* WORK INSTRUCTIONS *
Count each line below that has the word "issue" in it, and give only the total.

─── DATA IN THIS EXERCISE

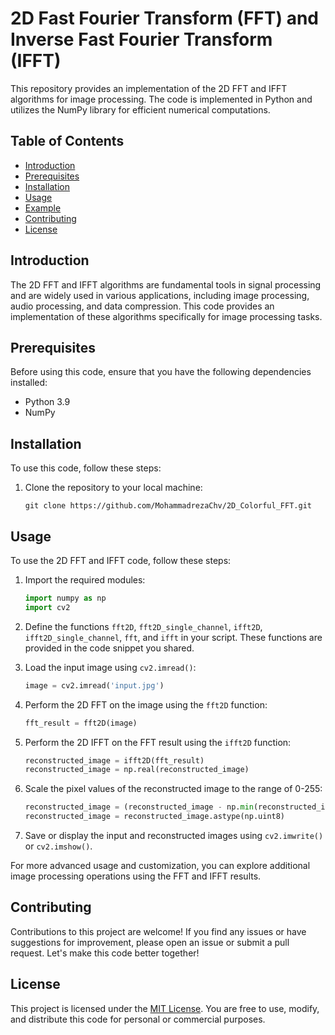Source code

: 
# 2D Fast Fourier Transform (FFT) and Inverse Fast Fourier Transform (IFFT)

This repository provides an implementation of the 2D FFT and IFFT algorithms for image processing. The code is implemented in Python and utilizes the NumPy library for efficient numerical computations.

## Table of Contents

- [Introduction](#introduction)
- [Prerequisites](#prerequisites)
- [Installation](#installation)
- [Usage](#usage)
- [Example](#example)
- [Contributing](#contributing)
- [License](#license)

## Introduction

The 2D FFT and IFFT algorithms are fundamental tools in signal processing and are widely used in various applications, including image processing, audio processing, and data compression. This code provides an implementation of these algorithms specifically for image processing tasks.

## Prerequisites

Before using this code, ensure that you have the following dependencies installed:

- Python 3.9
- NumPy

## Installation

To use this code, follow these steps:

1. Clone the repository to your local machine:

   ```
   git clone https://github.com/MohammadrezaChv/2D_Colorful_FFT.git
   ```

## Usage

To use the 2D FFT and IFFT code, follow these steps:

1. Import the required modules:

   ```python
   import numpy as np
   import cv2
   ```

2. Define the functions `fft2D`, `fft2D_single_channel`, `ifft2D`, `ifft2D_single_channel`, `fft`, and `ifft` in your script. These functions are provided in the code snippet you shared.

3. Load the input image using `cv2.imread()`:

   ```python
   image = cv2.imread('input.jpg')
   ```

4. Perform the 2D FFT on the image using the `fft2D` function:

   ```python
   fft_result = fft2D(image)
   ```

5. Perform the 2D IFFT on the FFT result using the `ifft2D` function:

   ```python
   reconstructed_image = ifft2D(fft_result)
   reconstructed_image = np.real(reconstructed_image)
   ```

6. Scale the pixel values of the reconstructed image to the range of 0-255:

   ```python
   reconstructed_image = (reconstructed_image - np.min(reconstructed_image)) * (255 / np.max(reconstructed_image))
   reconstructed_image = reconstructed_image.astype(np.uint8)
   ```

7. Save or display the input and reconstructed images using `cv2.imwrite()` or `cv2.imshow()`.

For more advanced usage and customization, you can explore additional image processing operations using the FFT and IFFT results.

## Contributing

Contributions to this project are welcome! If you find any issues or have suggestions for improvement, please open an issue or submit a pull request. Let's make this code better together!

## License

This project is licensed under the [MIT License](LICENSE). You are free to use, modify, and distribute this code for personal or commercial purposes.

──────
─── DATA IN THIS EXERCISE

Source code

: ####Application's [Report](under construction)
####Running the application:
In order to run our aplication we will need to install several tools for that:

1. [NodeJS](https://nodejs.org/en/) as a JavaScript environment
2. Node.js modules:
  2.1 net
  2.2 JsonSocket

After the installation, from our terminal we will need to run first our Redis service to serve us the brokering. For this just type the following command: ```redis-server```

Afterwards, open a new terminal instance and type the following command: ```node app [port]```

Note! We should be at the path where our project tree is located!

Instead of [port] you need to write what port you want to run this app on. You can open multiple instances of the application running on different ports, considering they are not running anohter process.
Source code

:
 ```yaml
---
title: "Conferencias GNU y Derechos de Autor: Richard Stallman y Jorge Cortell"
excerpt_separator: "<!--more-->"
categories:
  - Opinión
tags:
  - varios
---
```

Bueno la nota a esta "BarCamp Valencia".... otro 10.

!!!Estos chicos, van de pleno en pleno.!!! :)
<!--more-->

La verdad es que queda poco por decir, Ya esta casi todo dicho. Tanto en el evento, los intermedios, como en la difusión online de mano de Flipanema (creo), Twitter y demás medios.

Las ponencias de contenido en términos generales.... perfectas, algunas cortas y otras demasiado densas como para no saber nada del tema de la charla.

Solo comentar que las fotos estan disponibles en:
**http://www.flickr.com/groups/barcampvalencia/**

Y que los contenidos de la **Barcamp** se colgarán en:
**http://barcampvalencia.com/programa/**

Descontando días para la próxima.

──────
─── DATA IN THIS EXERCISE

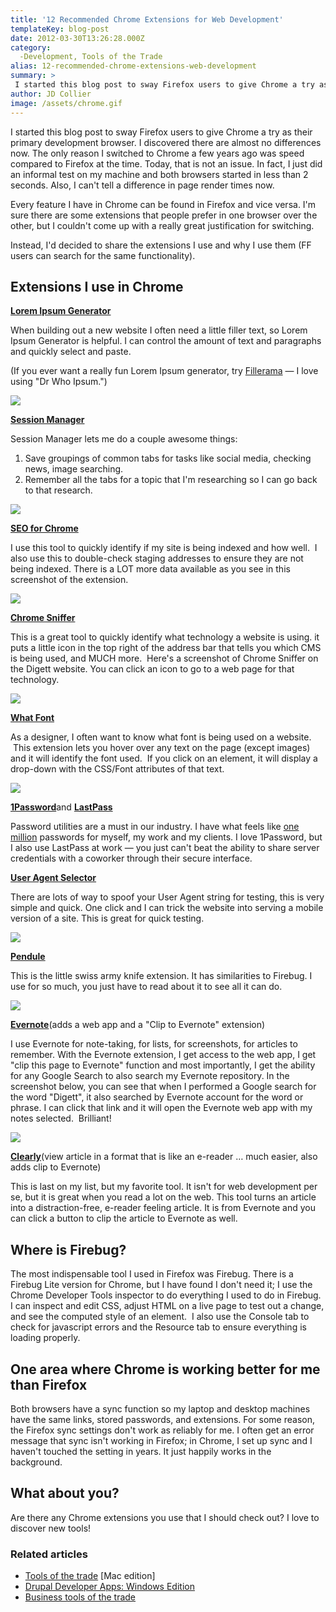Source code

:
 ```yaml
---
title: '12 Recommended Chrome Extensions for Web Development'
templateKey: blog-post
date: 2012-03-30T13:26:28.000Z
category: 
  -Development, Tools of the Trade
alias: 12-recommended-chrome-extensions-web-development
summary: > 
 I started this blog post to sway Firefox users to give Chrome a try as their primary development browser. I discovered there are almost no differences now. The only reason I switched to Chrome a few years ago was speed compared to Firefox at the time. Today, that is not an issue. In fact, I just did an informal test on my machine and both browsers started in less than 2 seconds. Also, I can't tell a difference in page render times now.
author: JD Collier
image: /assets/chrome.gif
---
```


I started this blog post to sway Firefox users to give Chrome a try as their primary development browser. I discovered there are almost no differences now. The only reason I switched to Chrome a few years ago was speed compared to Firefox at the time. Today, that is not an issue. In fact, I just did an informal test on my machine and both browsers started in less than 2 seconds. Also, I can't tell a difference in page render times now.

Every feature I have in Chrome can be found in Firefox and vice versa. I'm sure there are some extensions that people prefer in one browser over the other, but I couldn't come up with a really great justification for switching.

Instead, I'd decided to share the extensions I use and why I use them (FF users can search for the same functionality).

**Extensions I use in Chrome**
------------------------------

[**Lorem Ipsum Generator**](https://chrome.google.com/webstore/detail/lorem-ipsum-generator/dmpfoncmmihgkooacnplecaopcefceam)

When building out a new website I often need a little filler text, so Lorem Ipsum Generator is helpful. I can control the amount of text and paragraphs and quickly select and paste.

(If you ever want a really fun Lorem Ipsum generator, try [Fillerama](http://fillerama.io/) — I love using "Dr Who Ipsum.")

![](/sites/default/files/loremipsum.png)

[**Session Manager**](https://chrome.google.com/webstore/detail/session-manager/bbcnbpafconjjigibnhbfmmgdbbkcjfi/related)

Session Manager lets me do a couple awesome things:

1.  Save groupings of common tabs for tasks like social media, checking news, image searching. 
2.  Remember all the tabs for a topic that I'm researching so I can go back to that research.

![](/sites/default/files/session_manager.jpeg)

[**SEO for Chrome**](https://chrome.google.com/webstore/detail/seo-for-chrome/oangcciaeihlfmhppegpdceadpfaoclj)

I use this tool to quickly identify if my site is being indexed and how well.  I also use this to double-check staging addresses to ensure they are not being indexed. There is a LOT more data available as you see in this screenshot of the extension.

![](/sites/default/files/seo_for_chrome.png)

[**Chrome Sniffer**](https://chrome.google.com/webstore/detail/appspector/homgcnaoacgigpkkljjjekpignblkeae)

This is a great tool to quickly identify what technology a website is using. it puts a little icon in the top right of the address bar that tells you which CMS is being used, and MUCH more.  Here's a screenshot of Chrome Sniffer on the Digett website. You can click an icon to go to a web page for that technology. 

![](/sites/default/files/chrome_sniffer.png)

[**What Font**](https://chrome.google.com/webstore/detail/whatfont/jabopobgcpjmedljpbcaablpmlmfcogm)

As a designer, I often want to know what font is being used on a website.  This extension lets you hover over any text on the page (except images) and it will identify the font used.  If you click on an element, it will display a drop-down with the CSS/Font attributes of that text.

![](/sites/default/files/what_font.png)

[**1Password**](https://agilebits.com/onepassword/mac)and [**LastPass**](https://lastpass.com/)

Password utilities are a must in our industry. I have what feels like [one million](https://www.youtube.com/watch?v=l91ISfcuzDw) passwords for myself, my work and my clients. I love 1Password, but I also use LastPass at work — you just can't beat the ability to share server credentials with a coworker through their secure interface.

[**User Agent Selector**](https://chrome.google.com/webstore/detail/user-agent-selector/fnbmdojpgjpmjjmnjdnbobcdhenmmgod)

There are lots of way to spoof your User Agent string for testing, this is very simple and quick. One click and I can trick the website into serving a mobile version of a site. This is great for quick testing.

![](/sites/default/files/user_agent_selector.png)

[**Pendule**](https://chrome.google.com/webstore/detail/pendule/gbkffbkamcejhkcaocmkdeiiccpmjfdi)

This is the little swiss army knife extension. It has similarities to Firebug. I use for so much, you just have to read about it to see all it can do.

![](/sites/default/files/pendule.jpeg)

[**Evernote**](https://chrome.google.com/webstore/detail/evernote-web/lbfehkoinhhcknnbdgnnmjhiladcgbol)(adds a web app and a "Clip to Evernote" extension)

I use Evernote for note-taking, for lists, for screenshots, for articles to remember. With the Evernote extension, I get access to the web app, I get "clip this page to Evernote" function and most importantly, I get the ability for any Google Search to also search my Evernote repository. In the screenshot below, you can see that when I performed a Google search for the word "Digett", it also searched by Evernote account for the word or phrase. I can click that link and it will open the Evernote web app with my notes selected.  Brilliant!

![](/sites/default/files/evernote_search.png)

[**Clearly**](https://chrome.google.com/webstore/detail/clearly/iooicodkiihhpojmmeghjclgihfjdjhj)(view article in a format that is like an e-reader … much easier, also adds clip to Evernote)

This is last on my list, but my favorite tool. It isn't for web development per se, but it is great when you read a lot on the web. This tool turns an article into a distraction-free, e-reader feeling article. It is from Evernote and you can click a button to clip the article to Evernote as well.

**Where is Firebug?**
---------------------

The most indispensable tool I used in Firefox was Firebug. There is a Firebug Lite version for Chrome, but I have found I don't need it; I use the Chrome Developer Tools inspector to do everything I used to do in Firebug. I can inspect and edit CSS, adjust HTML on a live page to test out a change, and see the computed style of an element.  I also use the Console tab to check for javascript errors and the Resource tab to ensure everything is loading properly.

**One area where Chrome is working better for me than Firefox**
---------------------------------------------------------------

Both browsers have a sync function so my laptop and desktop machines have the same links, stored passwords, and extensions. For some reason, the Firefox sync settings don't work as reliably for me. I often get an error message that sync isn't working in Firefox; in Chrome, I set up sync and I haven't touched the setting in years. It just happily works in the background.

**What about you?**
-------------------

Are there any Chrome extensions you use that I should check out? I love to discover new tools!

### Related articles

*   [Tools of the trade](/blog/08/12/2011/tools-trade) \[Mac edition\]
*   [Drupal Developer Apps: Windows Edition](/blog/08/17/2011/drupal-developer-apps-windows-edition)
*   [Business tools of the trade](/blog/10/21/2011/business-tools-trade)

──────

* SOLUTION TO THIS PROBLEM *
3